La decisione di Riot

Ava “florescent” Eugene, giocatrice di VALORANT ed ex Apeks, è stata formalmente scagionata dalle accuse di misconduct dopo l’indagine condotta da Riot Games. La società ha confermato che non è emersa alcuna violazione dell’Esports Global Code of Conduct e che la pro può tornare a competere in tutti gli eventi ufficiali Riot.

L’aggiornamento è arrivato il 30 marzo tramite il profilo di VALORANT Esports NA su X. Riot ha spiegato di aver esaminato il materiale pubblicamente disponibile e le informazioni inviate direttamente all’azienda prima di arrivare alla propria conclusione. Nessuna sanzione, quindi. Almeno per ora, perché Riot ha precisato che il caso potrebbe essere riesaminato se dovessero emergere nuovi elementi rilevanti.

Da dove nasce il caso

La vicenda ha preso forma nel maggio 2025, quando sui social ha iniziato a circolare un documento dettagliato che accusava florescent di aggressione sessuale e abuso emotivo ai danni di una donna indicata con lo pseudonimo di Brick.

Brick è l’ex partner della giocatrice. Secondo quanto riportato, la relazione tra le due sarebbe iniziata tra la fine del 2022 e il 2023, con contatti proseguiti fino ai primi mesi del 2024. La prima versione resa pubblica è arrivata attraverso una dichiarazione di Marceline “karie” Carson, ex giocatrice di Game Changers. In seguito, Brick ha pubblicato un documento più ampio, in cui ha descritto in modo più esteso la relazione e le presunte aggressioni.

Nelle sue accuse, Brick sostiene di essere stata spinta verso atti sessuali non voluti e che i suoi rifiuti verbali e le espressioni di dolore sarebbero stati ignorati. La donna non ha reso pubblico il suo vero nome e continua a usare solo il soprannome Brick, una scelta legata alla sua privacy e alla sua sicurezza.

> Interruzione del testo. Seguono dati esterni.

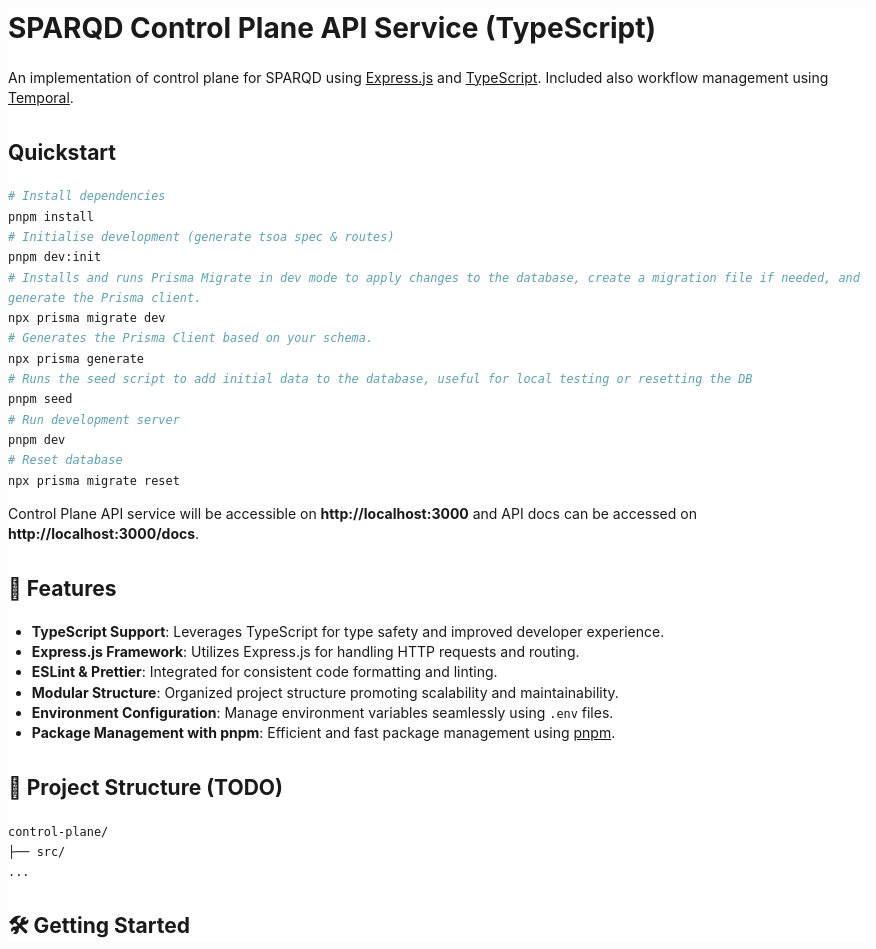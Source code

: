 # SPARQD Control Plane API Service (TypeScript)

An implementation of control plane for SPARQD using [Express.js](https://expressjs.com/) and [TypeScript](https://www.typescriptlang.org/).
Included also workflow management using [Temporal](https://temporal.io).

## Quickstart

```bash
# Install dependencies
pnpm install
# Initialise development (generate tsoa spec & routes)
pnpm dev:init
# Installs and runs Prisma Migrate in dev mode to apply changes to the database, create a migration file if needed, and generate the Prisma client.
npx prisma migrate dev
# Generates the Prisma Client based on your schema.
npx prisma generate
# Runs the seed script to add initial data to the database, useful for local testing or resetting the DB
pnpm seed
# Run development server
pnpm dev
# Reset database
npx prisma migrate reset
```

Control Plane API service will be accessible on **http://localhost:3000** and API docs can be accessed on **http://localhost:3000/docs**.

## 🚀 Features

* **TypeScript Support**: Leverages TypeScript for type safety and improved developer experience.
* **Express.js Framework**: Utilizes Express.js for handling HTTP requests and routing.
* **ESLint & Prettier**: Integrated for consistent code formatting and linting.
* **Modular Structure**: Organized project structure promoting scalability and maintainability.
* **Environment Configuration**: Manage environment variables seamlessly using `.env` files.
* **Package Management with pnpm**: Efficient and fast package management using [pnpm](https://pnpm.io/).

## 📁 Project Structure (TODO)

```bash
control-plane/
├── src/
...
```

## 🛠️ Getting Started
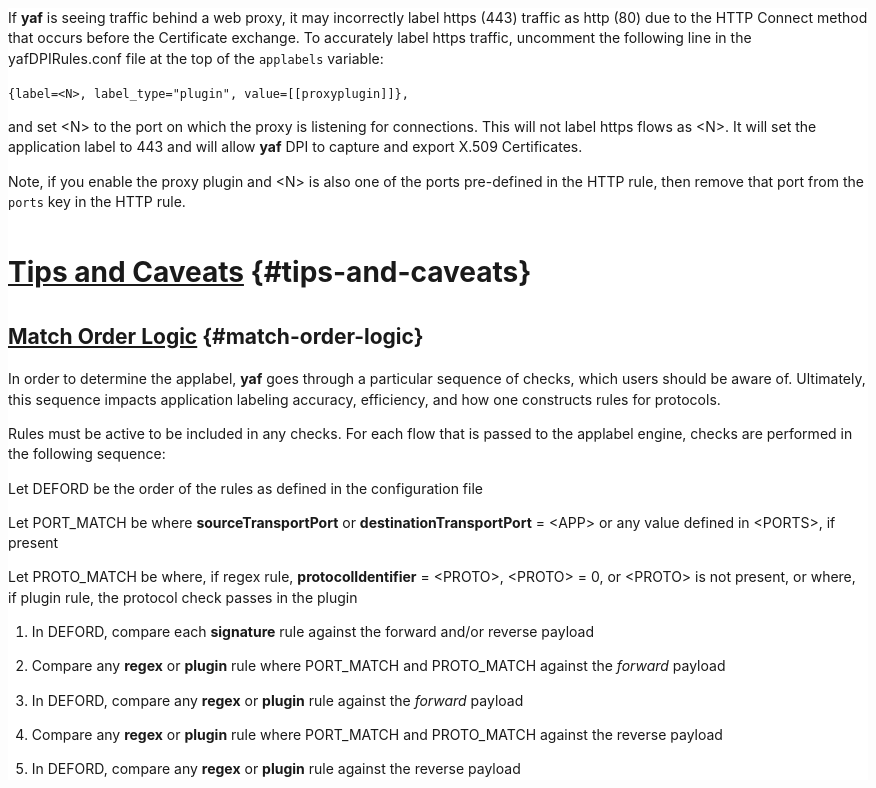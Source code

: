 If **yaf** is seeing traffic behind a web proxy, it may incorrectly label
https (443) traffic as http (80) due to the HTTP Connect method that occurs
before the Certificate exchange. To accurately label https traffic,
uncomment the following line in the yafDPIRules.conf file at the top of the
`applabels` variable:

    {label=<N>, label_type="plugin", value=[[proxyplugin]]},

and set \<N\> to the port on which the proxy is listening for connections.
This will not label https flows as \<N\>. It will set the application label
to 443 and will allow **yaf** DPI to capture and export X.509 Certificates.

Note, if you enable the proxy plugin and \<N\> is also one of the ports
pre-defined in the HTTP rule, then remove that port from the `ports` key in
the HTTP rule.

# [Tips and Caveats](#tips-and-caveats) {#tips-and-caveats}

## [Match Order Logic](#match-order-logic) {#match-order-logic}

In order to determine the applabel, **yaf** goes through a particular
sequence of checks, which users should be aware of. Ultimately, this
sequence impacts application labeling accuracy, efficiency, and how one
constructs rules for protocols.

Rules must be active to be included in any checks. For each flow that is
passed to the applabel engine, checks are performed in the following
sequence:

Let DEFORD be the order of the rules as defined in the configuration
file

Let PORT\_MATCH be where **sourceTransportPort** or
**destinationTransportPort** = \<APP\> or any value defined in \<PORTS\>, if
present

Let PROTO\_MATCH be where, if regex rule, **protocolIdentifier** =
\<PROTO\>, \<PROTO\> = 0, or \<PROTO\> is not present, or where, if
plugin rule, the protocol check passes in the plugin

1.  In DEFORD, compare each **signature** rule against the forward and/or
    reverse payload

2.  Compare any **regex** or **plugin** rule where PORT\_MATCH and
    PROTO\_MATCH against the *forward* payload

3.  In DEFORD, compare any **regex** or **plugin** rule against the
    *forward* payload

4.  Compare any **regex** or **plugin** rule where PORT\_MATCH and
    PROTO\_MATCH against the reverse payload

5.  In DEFORD, compare any **regex** or **plugin** rule against the reverse
    payload


[Lua]:          https://www.lua.org/
[PCRE]:         https://www.pcre.org/
[nDPI]:         https://www.ntop.org/products/deep-packet-inspection/ndpi/
[pcrepattern]:  http://www.pcre.org/original/doc/html/pcrepattern.html
[pcresyntax]:   http://www.pcre.org/original/doc/html/pcresyntax.html
[deeppacketinspection]:  deeppacketinspection.html
[//]: # (Local variables:)
[//]: # (fill-column: 76)
[//]: # (indent-tabs-mode: nil)
[//]: # (sentence-end-double-space: nil)
[//]: # (tab-width: 8)
[//]: # (End:)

Cosa cambia per la carriera di florescent

Il verdetto di Riot riguarda l’idoneità competitiva, non una sentenza definitiva sulla relazione tra florescent e Brick. In pratica, la strada per un eventuale ritorno nel VCT resta aperta. Un dettaglio comodo, se non altro, per chi sperava in una risposta semplice a una vicenda che semplice non è mai stata.

Riot aveva già riconosciuto la serietà delle accuse nei giorni successivi alla loro diffusione, definendole “estremamente gravi” e dichiarando che avrebbe collaborato con le autorità competenti. Florescent, dal canto suo, ha negato pubblicamente ogni accusa di aggressione sessuale e ha detto di essersi rivolta a un legale mentre si allontanava dalla scena professionistica.

Il confronto con il caso sinatraa

La decisione ha riportato subito alla memoria il caso di Jay “sinatraa” Won, ex stella dei Sentinels, sospeso per sei mesi nel 2021 dopo accuse di misconduct sessuale mosse da una ex partner.

Nel suo caso, Riot definì l’indagine “inconclusiva”, ma impose comunque una sospensione e l’obbligo di seguire un percorso di formazione sulla condotta professionale. Nel caso di florescent, invece, la revisione si è chiusa senza alcuna penalità competitiva.

Il risultato ha riacceso il solito dibattito sulle differenze di trattamento, con una parte della community che ritiene incoerente la gestione dei due casi. Altri utenti hanno invece ricordato che sinatraa non risultava formalmente bandito da Riot, ma che il suo nome è rimasto così compromesso da rendergli di fatto impraticabile un ritorno al livello più alto.

In ogni caso, la conclusione dell’indagine cambia lo status competitivo di florescent, non il fatto che intorno a questa storia restino domande, tensioni e abbastanza opinioni da riempire tranquillamente un altro thread.